Enxugando gelo e ensacando fumaça
Reuniram-se esta semana as bancadas do PT e do PSDB na Câmara, claro que em separado, mas com um objetivo comum: debater a reforma tributária. Os companheiros ouviram longas perorações do ministro Guido Mantega. Os tucanos, sem a interferência do governo.
Concluíram alguma coisa? Nem pensar. Ficaram de reunir-se outras vezes, formar grupos de trabalho, designar comissões para ouvir governadores e outras práticas protelatórias. Não há hipótese de chegarem a uma pauta mínima, sequer um ponto de partida em torno do projeto oficial, exceção às exortações permanentes de que a reforma tributária precisa ser feita.
Parece óbvio faltar ao governo um maestro, um comandante, alguém capaz de falar em nome do presidente Lula e de centralizar os entendimentos, mesmo lentos e difíceis, mas capazes de avançar em torno de propostas aceitas pela maioria parlamentar.

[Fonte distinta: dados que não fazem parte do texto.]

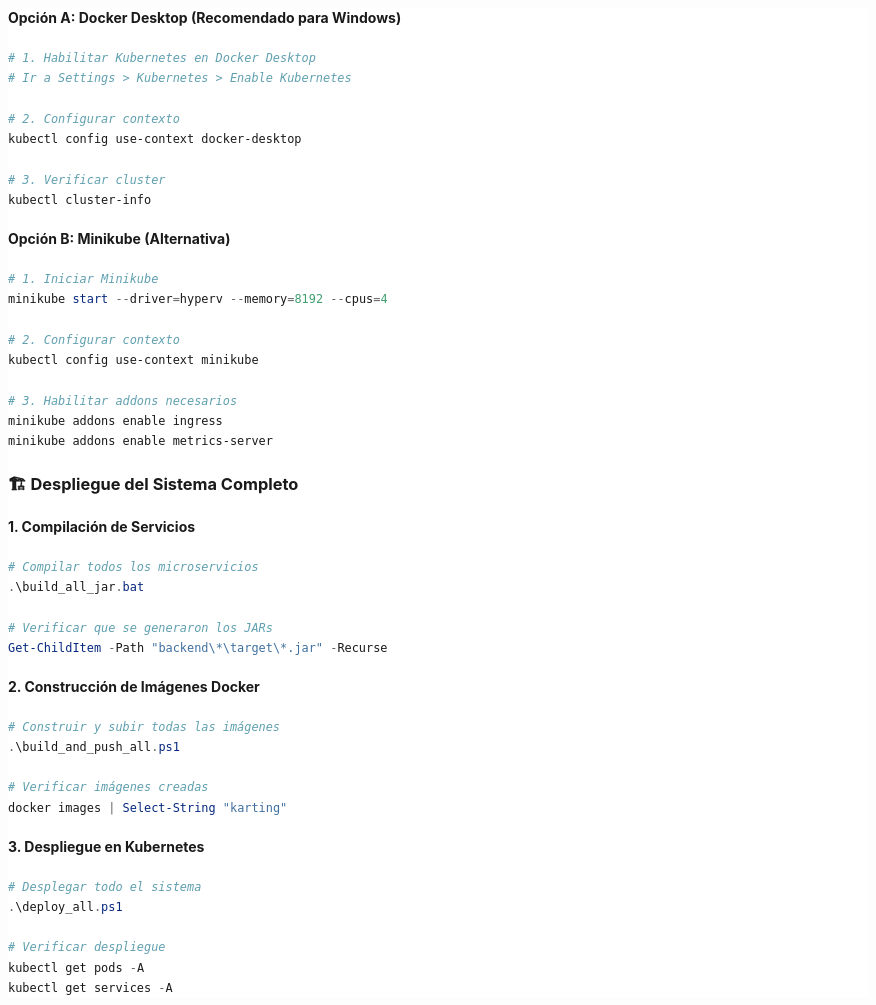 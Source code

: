 #### Opción A: Docker Desktop (Recomendado para Windows)
```powershell
# 1. Habilitar Kubernetes en Docker Desktop
# Ir a Settings > Kubernetes > Enable Kubernetes

# 2. Configurar contexto
kubectl config use-context docker-desktop

# 3. Verificar cluster
kubectl cluster-info
```

#### Opción B: Minikube (Alternativa)
```powershell
# 1. Iniciar Minikube
minikube start --driver=hyperv --memory=8192 --cpus=4

# 2. Configurar contexto
kubectl config use-context minikube

# 3. Habilitar addons necesarios
minikube addons enable ingress
minikube addons enable metrics-server
```

### 🏗️ Despliegue del Sistema Completo

#### 1. Compilación de Servicios
```powershell
# Compilar todos los microservicios
.\build_all_jar.bat

# Verificar que se generaron los JARs
Get-ChildItem -Path "backend\*\target\*.jar" -Recurse
```

#### 2. Construcción de Imágenes Docker
```powershell
# Construir y subir todas las imágenes
.\build_and_push_all.ps1

# Verificar imágenes creadas
docker images | Select-String "karting"
```

#### 3. Despliegue en Kubernetes
```powershell
# Desplegar todo el sistema
.\deploy_all.ps1

# Verificar despliegue
kubectl get pods -A
kubectl get services -A
```
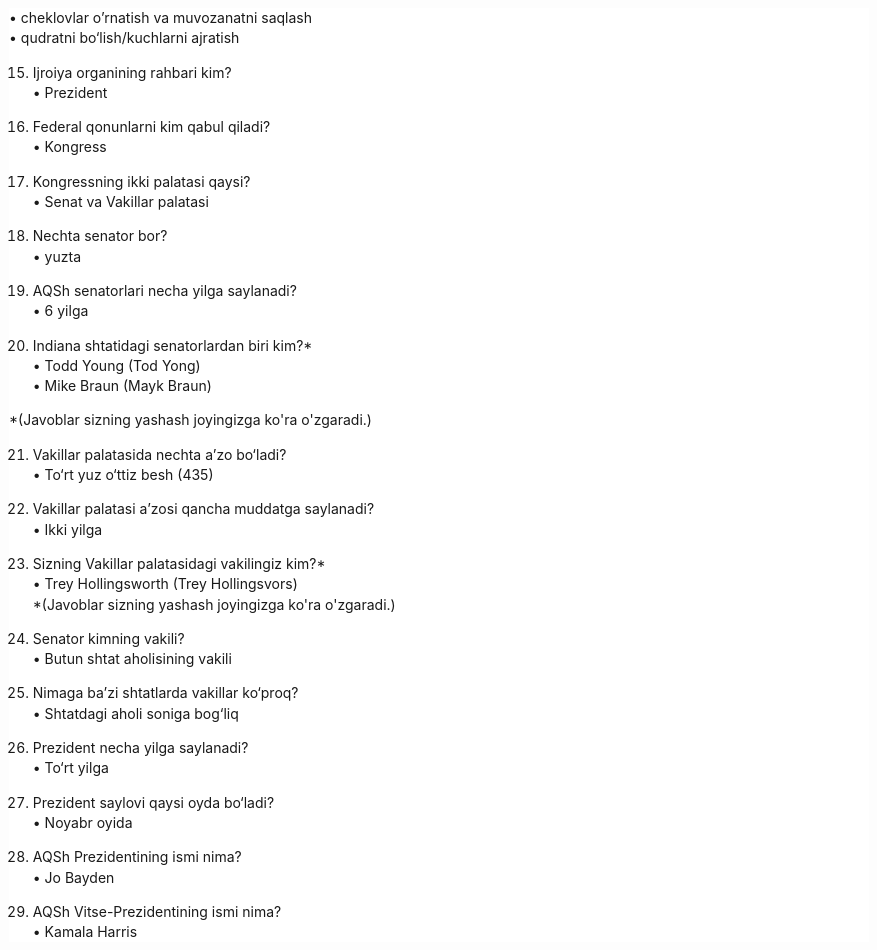 •	 cheklovlar o’rnatish va muvozanatni saqlash    
•	 qudratni bo‘lish/kuchlarni ajratish   

15. Ijroiya organining rahbari kim?    
•	 Prezident    


16. Federal qonunlarni kim qabul qiladi?   
•	 Kongress   


17. Kongressning ikki palatasi qaysi?   
•	 Senat va Vakillar palatasi   

18. Nechta senator bor?   
•	 yuzta   


19. AQSh senatorlari necha yilga saylanadi?  
•	 6 yilga  


20. Indiana shtatidagi senatorlardan biri kim?*   
•	 Todd Young (Tod Yong)   
•	 Mike Braun (Mayk Braun)   

*(Javoblar sizning yashash joyingizga ko'ra o'zgaradi.)    

21. Vakillar palatasida nechta a’zo bo‘ladi?    
•	 To‘rt yuz o‘ttiz besh (435)    


22. Vakillar palatasi a’zosi qancha muddatga saylanadi?    
•	 Ikki yilga   


23. Sizning Vakillar palatasidagi vakilingiz kim?*   
•	 Trey Hollingsworth (Trey Hollingsvors)     
*(Javoblar sizning yashash joyingizga ko'ra o'zgaradi.)   

24. Senator kimning vakili?    
•	 Butun shtat aholisining vakili     


25. Nimaga ba’zi shtatlarda vakillar ko‘proq?     
•	 Shtatdagi aholi soniga bog‘liq   


26. Prezident necha yilga saylanadi?   
•	 To‘rt yilga    


27. Prezident saylovi qaysi oyda bo‘ladi?     
•	 Noyabr oyida    

 
28. AQSh Prezidentining ismi nima?     
•	 Jo Bayden    


29. AQSh Vitse-Prezidentining ismi nima?    
•	Kamala Harris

Esse nome existe, chama-se Antônio Palocci, ex-ministro da Fazenda desafortunadamente catapultado do poder por grotesco episódio envolvendo a quebra do sigilo bancário de um caseiro. Deputado Federal, Palocci é respeitado como alguém que botou ordem nas finanças nacionais e até despontava, não fosse o imprevisto, como forte candidato à sucessão de Lula. Caso não venha a ser entronizado de modo formal pelo chefe do governo, detendo poder efetivo, a reforma tributária continuará um infindável exercício de enxugar gelo e ensacar fumaça.